6. Modern Extensions and Scaling Laws

Research into scaling EMA to large-batch training has established a rigorous rule: when increasing the batch size by a factor $\kappa$ , the EMA momentum should be raised to the $\kappa$ 'th power, i.e., $\hat{\rho} = \rho^\kappa$ , to preserve the effective time horizon of the average (2307.13813). This ensures consistent behavior of EMA-based proxies (such as teacher models in self-supervised learning) at any scale, enabling large-batch training without loss of generalization. A further pattern is the rise of switching or multi-timescale EMA proxies (e.g., Switch EMA, SEMA), which periodically inject the EMA weights back into the main model, providing a robust trajectory between sharp and flat optima (2402.09240).

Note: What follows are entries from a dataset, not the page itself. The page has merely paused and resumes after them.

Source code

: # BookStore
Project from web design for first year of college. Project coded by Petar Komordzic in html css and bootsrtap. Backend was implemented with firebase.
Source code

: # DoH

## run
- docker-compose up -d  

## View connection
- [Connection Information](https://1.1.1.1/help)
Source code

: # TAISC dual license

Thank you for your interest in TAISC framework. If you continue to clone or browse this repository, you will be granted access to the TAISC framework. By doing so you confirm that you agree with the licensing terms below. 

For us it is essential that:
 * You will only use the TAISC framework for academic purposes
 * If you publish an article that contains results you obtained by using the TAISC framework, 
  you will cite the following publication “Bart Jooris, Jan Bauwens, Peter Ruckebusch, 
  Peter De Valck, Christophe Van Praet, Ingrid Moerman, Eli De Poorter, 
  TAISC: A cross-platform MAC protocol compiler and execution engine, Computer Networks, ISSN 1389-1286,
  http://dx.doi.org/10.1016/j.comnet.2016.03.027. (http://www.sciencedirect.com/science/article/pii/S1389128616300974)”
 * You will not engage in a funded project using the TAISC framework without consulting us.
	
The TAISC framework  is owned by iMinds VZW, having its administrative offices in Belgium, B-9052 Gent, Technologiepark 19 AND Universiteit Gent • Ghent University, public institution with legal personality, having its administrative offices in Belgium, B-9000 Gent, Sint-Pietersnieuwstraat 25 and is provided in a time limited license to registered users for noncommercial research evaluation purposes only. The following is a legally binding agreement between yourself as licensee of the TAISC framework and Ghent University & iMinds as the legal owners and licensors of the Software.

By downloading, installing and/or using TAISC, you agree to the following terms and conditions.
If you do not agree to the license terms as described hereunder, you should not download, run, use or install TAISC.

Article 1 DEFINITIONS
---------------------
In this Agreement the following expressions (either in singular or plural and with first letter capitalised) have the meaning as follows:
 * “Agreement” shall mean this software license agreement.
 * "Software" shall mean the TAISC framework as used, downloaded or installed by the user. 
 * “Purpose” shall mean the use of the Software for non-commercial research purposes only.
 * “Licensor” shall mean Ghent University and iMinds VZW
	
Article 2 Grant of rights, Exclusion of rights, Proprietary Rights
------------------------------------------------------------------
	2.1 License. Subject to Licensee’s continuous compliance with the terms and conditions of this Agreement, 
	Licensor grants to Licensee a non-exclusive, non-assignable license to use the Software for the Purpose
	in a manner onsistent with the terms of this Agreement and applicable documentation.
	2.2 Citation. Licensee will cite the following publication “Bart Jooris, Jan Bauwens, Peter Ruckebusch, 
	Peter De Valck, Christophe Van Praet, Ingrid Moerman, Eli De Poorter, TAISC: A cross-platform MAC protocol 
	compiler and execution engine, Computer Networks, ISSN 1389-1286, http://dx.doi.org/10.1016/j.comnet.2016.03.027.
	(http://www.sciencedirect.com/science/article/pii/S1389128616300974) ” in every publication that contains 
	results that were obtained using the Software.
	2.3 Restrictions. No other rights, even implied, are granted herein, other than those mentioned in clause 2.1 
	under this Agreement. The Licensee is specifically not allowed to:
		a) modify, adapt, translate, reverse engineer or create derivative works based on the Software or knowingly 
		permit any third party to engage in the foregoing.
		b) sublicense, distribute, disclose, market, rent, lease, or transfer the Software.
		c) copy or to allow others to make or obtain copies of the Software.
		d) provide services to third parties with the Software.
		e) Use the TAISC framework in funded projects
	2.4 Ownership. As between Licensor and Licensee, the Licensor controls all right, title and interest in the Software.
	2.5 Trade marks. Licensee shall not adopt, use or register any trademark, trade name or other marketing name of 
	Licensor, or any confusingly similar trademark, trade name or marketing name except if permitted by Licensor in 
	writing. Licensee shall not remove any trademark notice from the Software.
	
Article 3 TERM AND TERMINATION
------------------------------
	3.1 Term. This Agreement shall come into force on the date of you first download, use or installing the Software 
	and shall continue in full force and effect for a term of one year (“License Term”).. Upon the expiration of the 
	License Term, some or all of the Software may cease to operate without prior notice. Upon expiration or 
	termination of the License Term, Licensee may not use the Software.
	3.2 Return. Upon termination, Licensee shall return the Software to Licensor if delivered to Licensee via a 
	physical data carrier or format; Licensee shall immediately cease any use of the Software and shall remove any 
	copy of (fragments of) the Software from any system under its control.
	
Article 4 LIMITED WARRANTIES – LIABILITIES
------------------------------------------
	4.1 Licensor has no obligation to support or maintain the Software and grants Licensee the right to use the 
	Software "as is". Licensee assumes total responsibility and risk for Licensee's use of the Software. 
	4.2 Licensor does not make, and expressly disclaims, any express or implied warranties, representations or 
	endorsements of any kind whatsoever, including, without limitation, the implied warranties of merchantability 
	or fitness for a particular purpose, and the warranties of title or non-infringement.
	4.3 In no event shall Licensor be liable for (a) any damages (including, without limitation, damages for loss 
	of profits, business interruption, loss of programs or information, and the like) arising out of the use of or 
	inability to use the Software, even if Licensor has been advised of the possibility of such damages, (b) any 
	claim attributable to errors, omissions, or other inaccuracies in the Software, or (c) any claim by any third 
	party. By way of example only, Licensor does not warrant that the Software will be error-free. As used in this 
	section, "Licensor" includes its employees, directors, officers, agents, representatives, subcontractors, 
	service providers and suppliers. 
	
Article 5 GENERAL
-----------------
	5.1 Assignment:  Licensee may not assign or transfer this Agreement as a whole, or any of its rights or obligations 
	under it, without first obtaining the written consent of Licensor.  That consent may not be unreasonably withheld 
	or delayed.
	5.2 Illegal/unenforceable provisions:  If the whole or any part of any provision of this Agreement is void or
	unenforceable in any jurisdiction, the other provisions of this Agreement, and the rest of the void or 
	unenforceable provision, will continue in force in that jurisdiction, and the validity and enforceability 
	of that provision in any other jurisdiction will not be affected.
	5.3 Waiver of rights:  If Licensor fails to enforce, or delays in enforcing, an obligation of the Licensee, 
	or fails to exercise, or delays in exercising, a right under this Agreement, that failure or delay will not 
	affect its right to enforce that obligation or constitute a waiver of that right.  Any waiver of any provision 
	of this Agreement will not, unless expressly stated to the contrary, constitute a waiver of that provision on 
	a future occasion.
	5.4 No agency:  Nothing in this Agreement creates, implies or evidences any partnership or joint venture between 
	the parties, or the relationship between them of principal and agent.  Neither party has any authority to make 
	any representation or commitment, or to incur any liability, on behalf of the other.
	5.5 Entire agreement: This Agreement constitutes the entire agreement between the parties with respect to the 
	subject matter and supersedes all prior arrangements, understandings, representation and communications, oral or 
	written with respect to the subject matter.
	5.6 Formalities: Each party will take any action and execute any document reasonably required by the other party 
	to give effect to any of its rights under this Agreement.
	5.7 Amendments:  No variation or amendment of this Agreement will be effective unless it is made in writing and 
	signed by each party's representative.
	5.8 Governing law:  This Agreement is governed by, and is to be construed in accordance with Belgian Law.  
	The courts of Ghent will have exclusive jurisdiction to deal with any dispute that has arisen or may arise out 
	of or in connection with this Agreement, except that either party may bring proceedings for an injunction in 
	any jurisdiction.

7. Applications Across Modalities and Tasks

Dynamic EMA proxies are now integral to domains such as:

Wireless communications: Linear combinations of multiple EMAs (ELC) calibrate predictions across fast and slow-changing wireless channels, often rivaling artificial neural networks at lower computational cost (2312.07945).
Psychological and medical time series: GNN-based EMA proxies employing dynamic, learned graph structures outperform LSTM baselines in predictive accuracy, individually refining variable dependencies for each person's EMA sequence (2403.19442).
Optimization with min-max games and adversarial training: Omega and related methods replace or augment the traditional extragradient scheme with EMA-smoothed gradients, achieving better stability and convergence properties in stochastic regimes (2306.07905).

These patterns indicate the breadth and depth of dynamic EMA proxies as essential, adaptive, and theoretically sound tools for modern statistical learning under nonstationarity, noise, and resource constraints.

Summary Table: Dynamic EMA Proxy Variants

Variant / Setting	Distinguishing Property	Benefit
$p$ -EMA (2505.10605)	Subharmonic-decay weighting, $p > 0.5$	Almost sure convergence, stronger denoising
BELAY / Oscillator (2310.13854)	2-way coupled EMA-model dynamics	Adaptive stability, parameter schedule invariance
Switch EMA (2402.09240)	Epochic EMA-to-model injection	Enhances optimization via prospected flatness/sharpness
Multi-timescale EMA (ELC etc.)	Linear combinations of EMAs	Tracks slow and fast process trends simultaneously
Graph-structured EMA (2403.19442)	Dynamically learned graph adjacency for MTS	Personalized, adaptive forecast, interpretable proxies
Federated EMA proxies (2301.10114)	Local and global EMA teacher switching	Privacy, robustness in decentralized semi-supervision

Conclusion

Dynamic EMA proxies encompass a broad set of theoretical advances, architectural innovations, and practical techniques in computational statistics and machine learning. By introducing adaptivity—whether in EMA decay, coupling, role, or timescale—the dynamic proxy framework ensures responsive, robust, and convergent prediction or optimization in challenging domains where the underlying data distribution, noise profile, or resource constraints vary across time and environments.